In The Next Generation, I argue a different, if related, viewpoint than that of the Ad Hoc Committee on the Triple Revolution regarding the effects of cybernation on employment. I deliberately used “disrupt,” not “unemploy,” in order to emphasize both unemployment produced by cybernation, and, for many who are employed, radical changes in the substantial content and status of their jobs. For example, at the American Society for Public Administration’s 1963 Symposium of Automation and Government, Harold Seidman, then Acting Assistant Director for Management and Organization in the U. S. Bureau of the Budget, said:
A great proportion of [government] employees will face the prospect of (1) a mad, increasingly competitive scramble for the relatively fewer jobs in the fields in which they may be qualified or (2) shifting or upgrading their occupation and career objectives numerous times over the years in order to qualify for new opportunities.
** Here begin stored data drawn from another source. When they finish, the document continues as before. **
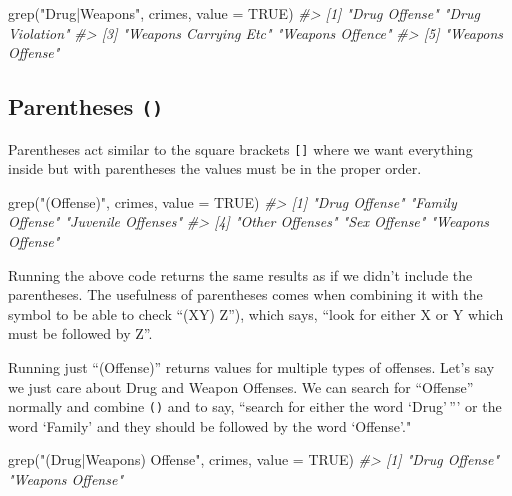 \documentclass[
]{krantz}
\makeatletter
\newenvironment{Shaded}{\begin{snugshade}}{\end{snugshade}}
\newcommand{\AttributeTok}[1]{\textcolor[rgb]{0.61,0.61,0.61}{#1}}
\newcommand{\CommentTok}[1]{\textcolor[rgb]{0.37,0.37,0.37}{\textit{#1}}}
\newcommand{\ConstantTok}[1]{\textcolor[rgb]{0,0,0}{#1}}
\newcommand{\FunctionTok}[1]{\textcolor[rgb]{0,0,0}{#1}}
\newcommand{\NormalTok}[1]{#1}
\newcommand{\StringTok}[1]{\textcolor[rgb]{0.5,0.5,0.5}{#1}}
\newenvironment{kframe}{%
\medskip{}
\setlength{\fboxsep}{.8em}
 \def\at@end@of@kframe{}%
 \ifinner\ifhmode%
  \def\at@end@of@kframe{\end{minipage}}%
  \begin{minipage}{\columnwidth}%
 \fi\fi%
 \def\FrameCommand##1{\hskip\@totalleftmargin \hskip-\fboxsep
 \colorbox{shadecolor}{##1}\hskip-\fboxsep
     \hskip-\linewidth \hskip-\@totalleftmargin \hskip\columnwidth}%
 \MakeFramed {\advance\hsize-\width
   \@totalleftmargin\z@ \linewidth\hsize
   \@setminipage}}%
 {\par\unskip\endMakeFramed%
 \at@end@of@kframe}
\renewenvironment{Shaded}{\begin{kframe}}{\end{kframe}}
\makeatother
\begin{document}
\begin{Shaded}
\begin{Highlighting}[]
\FunctionTok{grep}\NormalTok{(}\StringTok{"Drug|Weapons"}\NormalTok{, crimes, }\AttributeTok{value =} \ConstantTok{TRUE}\NormalTok{)}
\CommentTok{\#\textgreater{} [1] "Drug Offense"         "Drug Violation"      }
\CommentTok{\#\textgreater{} [3] "Weapons Carrying Etc" "Weapons Offence"     }
\CommentTok{\#\textgreater{} [5] "Weapons Offense"}
\end{Highlighting}
\end{Shaded}

\hypertarget{parentheses}{%
\subsection{\texorpdfstring{Parentheses \texttt{()}}{Parentheses ()}}\label{parentheses}}

Parentheses act similar to the square brackets \texttt{{[}{]}} where we want everything inside but with parentheses the values must be in the proper order.

\begin{Shaded}
\begin{Highlighting}[]
\FunctionTok{grep}\NormalTok{(}\StringTok{"(Offense)"}\NormalTok{, crimes, }\AttributeTok{value =} \ConstantTok{TRUE}\NormalTok{)}
\CommentTok{\#\textgreater{} [1] "Drug Offense"      "Family Offense"    "Juvenile Offenses"}
\CommentTok{\#\textgreater{} [4] "Other Offenses"    "Sex Offense"       "Weapons Offense"}
\end{Highlighting}
\end{Shaded}

Running the above code returns the same results as if we didn't include the parentheses. The usefulness of parentheses comes when combining it with the \texttt{\textbar{}} symbol to be able to check ``(X\textbar Y) Z''), which says, ``look for either X or Y which must be followed by Z''.

Running just ``(Offense)'' returns values for multiple types of offenses. Let's say we just care about Drug and Weapon Offenses. We can search for ``Offense'' normally and combine \texttt{()} and \texttt{\textbar{}} to say, ``search for either the word `Drug'\,''' or the word `Family' and they should be followed by the word `Offense'."

\begin{Shaded}
\begin{Highlighting}[]
\FunctionTok{grep}\NormalTok{(}\StringTok{"(Drug|Weapons) Offense"}\NormalTok{, crimes, }\AttributeTok{value =} \ConstantTok{TRUE}\NormalTok{)}
\CommentTok{\#\textgreater{} [1] "Drug Offense"    "Weapons Offense"}
\end{Highlighting}
\end{Shaded}
\end{document}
6: Possibly we could invent a society which one way or another provides full “employment.” Doubtless we could have a full employment economy with a war and its stiff regulation of consumption, production, and manpower allocations. But can our type of society and economic system have full employment without a war? (Indeed, would we have as much employment as we do now without the cold war weapons industry?) To do so, our society would have to transform its values about what it is willing to pay well for and what it is willing to give up in terms of efficiency in the name of humanitarianism. (For it may well be that if massive efforts in the public sector were to be operated efficiently, they would, by their very scope and scale, encourage their cybernation.) That we seem unready yet to make these transformations is evident in Bell’s lament that “It has been extraordinarily difficult to get the government to undertake programs (involving direct government spending in areas such as housing, urban transport, medical care, and education).” Part of what’s going to be involved in getting the needed shift—if we do get it—in values and styles of doing and paying for work will be recognizing the likely impacts of cybernation on conventional work—not in deprecating its very likely contribution to the “difficult political and economic problems that lie ahead.”